Josepha Alexandra diketahui merupakan siswi berprestasi dari SMA Negeri 1 Pontianak, Kalimantan Barat. Ia dikenal aktif mengikuti berbagai kegiatan akademik dan memiliki kemampuan komunikasi yang baik.
Dalam kompetisi LCC Empat Pilar MPR RI, Josepha tampil sebagai salah satu perwakilan sekolahnya. Keberaniannya berbicara di depan publik saat mempertanyakan keputusan juri membuat namanya cepat dikenal luas di media sosial.
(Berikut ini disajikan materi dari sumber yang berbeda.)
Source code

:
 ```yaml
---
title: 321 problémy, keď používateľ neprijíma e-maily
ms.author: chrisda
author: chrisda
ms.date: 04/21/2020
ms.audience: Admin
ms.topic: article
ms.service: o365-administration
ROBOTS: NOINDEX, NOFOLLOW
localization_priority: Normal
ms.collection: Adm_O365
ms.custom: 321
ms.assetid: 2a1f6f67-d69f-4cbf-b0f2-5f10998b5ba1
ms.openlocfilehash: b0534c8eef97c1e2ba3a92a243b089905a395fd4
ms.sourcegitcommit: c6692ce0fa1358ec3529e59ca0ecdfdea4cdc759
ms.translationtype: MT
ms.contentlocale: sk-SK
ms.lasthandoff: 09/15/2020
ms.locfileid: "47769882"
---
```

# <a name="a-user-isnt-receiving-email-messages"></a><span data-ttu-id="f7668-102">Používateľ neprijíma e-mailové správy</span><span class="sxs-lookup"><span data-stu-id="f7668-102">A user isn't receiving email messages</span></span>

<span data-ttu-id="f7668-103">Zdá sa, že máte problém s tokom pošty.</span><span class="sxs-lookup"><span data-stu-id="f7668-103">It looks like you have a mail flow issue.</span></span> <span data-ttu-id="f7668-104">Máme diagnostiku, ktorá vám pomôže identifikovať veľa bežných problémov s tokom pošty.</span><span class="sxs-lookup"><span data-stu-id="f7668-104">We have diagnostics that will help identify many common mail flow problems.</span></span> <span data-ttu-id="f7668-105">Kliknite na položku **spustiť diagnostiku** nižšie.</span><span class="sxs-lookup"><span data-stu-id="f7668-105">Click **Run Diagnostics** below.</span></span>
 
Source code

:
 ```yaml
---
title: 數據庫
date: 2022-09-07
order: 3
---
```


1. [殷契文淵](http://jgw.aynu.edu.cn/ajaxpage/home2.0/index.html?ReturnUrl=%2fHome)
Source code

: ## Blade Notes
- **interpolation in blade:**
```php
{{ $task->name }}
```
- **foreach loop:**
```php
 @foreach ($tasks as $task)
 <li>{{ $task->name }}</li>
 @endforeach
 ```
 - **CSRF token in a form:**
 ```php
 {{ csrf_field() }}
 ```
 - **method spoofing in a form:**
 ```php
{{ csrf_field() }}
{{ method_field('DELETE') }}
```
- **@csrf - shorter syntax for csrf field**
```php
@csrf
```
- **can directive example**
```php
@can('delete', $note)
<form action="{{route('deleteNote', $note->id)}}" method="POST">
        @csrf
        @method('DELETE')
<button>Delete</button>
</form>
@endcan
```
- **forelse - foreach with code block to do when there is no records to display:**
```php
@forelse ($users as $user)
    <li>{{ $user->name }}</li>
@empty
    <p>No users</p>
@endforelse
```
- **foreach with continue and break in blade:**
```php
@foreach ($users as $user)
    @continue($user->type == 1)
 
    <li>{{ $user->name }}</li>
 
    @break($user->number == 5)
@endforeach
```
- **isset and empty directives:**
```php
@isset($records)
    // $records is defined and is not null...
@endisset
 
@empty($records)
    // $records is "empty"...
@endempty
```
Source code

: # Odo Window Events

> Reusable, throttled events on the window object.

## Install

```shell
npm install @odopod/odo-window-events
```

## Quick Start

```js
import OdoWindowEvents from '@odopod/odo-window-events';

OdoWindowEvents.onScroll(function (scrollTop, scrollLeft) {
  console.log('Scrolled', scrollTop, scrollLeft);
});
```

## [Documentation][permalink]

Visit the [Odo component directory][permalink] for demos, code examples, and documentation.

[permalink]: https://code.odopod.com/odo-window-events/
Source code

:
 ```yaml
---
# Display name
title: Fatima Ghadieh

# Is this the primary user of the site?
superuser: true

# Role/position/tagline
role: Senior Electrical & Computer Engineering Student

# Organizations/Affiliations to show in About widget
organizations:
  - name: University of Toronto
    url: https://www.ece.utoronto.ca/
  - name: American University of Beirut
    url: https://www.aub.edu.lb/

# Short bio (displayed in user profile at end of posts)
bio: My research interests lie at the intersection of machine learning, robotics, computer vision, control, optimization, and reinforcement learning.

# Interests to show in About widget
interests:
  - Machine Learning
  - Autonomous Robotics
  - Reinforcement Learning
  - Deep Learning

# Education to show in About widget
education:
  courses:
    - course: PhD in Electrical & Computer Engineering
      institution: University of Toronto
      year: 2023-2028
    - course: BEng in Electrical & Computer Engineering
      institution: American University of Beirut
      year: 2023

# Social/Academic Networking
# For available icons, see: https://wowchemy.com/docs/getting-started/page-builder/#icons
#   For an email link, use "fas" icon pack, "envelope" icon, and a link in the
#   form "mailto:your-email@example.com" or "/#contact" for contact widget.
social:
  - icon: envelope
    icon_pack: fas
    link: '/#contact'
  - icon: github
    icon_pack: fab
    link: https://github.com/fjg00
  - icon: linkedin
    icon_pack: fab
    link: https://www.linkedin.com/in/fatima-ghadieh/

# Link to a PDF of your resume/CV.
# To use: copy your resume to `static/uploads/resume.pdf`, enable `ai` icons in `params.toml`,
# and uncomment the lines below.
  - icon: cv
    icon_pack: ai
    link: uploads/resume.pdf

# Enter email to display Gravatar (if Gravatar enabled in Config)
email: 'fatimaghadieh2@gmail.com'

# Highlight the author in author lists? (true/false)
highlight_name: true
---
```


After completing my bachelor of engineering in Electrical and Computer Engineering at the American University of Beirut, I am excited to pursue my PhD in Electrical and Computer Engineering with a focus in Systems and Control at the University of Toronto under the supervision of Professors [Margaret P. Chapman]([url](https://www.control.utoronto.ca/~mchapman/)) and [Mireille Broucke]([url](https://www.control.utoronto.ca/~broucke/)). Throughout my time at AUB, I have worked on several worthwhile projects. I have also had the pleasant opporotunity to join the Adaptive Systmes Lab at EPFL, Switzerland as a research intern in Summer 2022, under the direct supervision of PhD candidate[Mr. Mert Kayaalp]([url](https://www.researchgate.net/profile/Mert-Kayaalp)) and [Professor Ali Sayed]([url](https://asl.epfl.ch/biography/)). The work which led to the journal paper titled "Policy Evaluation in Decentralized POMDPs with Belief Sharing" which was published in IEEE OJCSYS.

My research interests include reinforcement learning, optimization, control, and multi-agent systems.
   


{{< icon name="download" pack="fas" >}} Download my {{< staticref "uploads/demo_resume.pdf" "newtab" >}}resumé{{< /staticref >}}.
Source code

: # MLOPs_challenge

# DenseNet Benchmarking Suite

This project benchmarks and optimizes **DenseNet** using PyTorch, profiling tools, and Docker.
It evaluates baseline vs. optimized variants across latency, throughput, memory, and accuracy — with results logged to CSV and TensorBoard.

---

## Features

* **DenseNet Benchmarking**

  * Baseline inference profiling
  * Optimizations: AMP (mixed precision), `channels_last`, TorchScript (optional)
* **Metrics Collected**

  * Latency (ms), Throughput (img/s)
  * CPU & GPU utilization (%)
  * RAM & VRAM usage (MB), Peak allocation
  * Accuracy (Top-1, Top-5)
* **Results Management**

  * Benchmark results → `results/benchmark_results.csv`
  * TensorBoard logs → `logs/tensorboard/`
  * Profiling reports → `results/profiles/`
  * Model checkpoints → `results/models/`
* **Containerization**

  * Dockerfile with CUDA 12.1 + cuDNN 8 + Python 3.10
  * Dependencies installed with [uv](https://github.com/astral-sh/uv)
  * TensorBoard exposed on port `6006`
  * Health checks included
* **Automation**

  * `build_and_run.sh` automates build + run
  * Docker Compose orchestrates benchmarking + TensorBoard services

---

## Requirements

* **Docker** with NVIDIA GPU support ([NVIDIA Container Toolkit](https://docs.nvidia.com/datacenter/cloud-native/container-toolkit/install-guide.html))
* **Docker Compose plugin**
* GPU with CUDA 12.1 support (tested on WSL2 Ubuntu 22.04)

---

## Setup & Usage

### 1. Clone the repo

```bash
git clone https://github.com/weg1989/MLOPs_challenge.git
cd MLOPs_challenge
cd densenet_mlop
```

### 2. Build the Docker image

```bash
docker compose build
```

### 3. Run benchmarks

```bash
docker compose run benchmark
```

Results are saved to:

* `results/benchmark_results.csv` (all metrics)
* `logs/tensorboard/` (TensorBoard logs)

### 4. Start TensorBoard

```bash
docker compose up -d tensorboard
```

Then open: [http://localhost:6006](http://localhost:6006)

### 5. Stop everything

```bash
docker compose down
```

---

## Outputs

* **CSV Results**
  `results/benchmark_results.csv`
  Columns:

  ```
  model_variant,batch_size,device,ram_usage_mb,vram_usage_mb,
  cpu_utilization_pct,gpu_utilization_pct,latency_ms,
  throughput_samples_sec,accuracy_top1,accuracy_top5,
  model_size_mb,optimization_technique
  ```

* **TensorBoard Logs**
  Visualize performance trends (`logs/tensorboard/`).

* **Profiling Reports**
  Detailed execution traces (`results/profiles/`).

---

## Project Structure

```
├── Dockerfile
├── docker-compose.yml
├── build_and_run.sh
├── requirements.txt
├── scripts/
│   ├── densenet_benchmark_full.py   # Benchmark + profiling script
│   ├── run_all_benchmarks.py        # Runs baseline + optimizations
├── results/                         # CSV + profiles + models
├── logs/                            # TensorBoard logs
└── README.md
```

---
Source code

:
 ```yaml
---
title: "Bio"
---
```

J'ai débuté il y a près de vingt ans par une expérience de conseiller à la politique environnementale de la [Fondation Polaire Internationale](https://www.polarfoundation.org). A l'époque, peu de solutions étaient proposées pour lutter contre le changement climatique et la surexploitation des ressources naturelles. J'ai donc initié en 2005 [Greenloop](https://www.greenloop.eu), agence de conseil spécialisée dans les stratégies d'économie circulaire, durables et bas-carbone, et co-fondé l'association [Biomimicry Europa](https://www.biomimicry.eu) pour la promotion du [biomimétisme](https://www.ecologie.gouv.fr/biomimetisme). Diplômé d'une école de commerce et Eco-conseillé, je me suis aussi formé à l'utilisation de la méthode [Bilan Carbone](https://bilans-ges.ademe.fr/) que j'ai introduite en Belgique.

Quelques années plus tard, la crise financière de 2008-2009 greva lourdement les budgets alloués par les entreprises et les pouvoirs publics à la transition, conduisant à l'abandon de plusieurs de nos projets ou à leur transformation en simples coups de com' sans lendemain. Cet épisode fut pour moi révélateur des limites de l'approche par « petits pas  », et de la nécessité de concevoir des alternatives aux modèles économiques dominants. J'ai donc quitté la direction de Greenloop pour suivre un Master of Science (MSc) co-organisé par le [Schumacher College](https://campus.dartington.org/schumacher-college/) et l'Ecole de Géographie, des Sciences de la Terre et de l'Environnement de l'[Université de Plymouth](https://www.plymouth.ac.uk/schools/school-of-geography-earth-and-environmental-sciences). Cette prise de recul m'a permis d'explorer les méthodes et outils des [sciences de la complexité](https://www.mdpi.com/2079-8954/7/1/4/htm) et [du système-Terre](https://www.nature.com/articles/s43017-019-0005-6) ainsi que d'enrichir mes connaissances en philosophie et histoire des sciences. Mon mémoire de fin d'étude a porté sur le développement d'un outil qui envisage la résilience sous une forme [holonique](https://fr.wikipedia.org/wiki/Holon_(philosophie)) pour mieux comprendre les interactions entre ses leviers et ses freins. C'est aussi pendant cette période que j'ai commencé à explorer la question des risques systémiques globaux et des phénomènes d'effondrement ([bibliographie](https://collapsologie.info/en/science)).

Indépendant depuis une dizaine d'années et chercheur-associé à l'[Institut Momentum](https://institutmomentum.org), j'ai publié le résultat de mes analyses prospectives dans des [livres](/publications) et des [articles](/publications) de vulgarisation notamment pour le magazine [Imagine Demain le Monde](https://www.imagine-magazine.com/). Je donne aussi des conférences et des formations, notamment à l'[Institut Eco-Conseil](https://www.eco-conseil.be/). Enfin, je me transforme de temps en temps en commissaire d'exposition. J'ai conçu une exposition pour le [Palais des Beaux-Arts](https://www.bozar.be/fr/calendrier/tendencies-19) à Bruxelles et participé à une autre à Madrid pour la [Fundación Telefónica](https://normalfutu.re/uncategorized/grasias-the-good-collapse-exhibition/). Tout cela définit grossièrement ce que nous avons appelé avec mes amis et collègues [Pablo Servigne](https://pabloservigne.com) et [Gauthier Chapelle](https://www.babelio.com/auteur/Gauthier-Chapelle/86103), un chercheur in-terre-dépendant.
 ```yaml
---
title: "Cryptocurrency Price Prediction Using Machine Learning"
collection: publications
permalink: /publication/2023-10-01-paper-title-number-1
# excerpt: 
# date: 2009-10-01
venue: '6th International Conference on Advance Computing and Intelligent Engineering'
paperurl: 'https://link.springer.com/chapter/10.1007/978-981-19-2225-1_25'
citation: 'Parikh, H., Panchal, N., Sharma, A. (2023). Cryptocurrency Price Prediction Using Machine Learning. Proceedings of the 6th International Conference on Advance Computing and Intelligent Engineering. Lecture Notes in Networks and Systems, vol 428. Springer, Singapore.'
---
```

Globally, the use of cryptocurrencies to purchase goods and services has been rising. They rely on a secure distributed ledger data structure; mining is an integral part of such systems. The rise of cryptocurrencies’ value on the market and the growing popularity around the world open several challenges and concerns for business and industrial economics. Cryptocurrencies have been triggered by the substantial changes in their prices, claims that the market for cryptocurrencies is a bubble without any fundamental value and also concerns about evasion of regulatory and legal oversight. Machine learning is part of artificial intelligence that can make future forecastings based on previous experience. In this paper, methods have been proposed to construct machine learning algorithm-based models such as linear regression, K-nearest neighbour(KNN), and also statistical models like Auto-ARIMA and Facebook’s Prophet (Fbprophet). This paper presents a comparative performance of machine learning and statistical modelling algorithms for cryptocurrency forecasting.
Banyak pengguna internet menilai cara penyampaiannya tetap sopan meski disampaikan dengan tegas. Hal itu membuat Josepha dianggap mewakili suara generasi muda yang kritis terhadap proses penilaian yang dianggap kurang transparan.
Video momen Josepha menyampaikan protes kepada juri dengan cepat menyebar di berbagai platform media sosial. Potongan video tersebut memancing diskusi luas mengenai objektivitas penilaian dalam kompetisi pendidikan.
Tak sedikit warganet yang mengapresiasi keberaniannya karena dianggap mampu berbicara lugas di situasi yang penuh tekanan. Bahkan, namanya sempat menjadi trending topic di sejumlah platform digital.
Polemik tersebut kemudian mendorong MPR RI mengambil langkah evaluasi hingga memutuskan final lomba akan diulang menggunakan juri independen.
Di tengah viralnya kasus tersebut, Josepha Alexandra juga dikabarkan mendapat tawaran beasiswa kuliah S1 ke China. Tawaran itu datang sebagai bentuk apresiasi atas keberanian dan kemampuan akademiknya yang dinilai menonjol.
Informasi mengenai tawaran beasiswa itu semakin membuat publik penasaran dengan sosok Josepha. Banyak yang menilai kejadian tersebut menjadi bukti bahwa keberanian menyampaikan pendapat bisa membuka peluang besar di masa depan.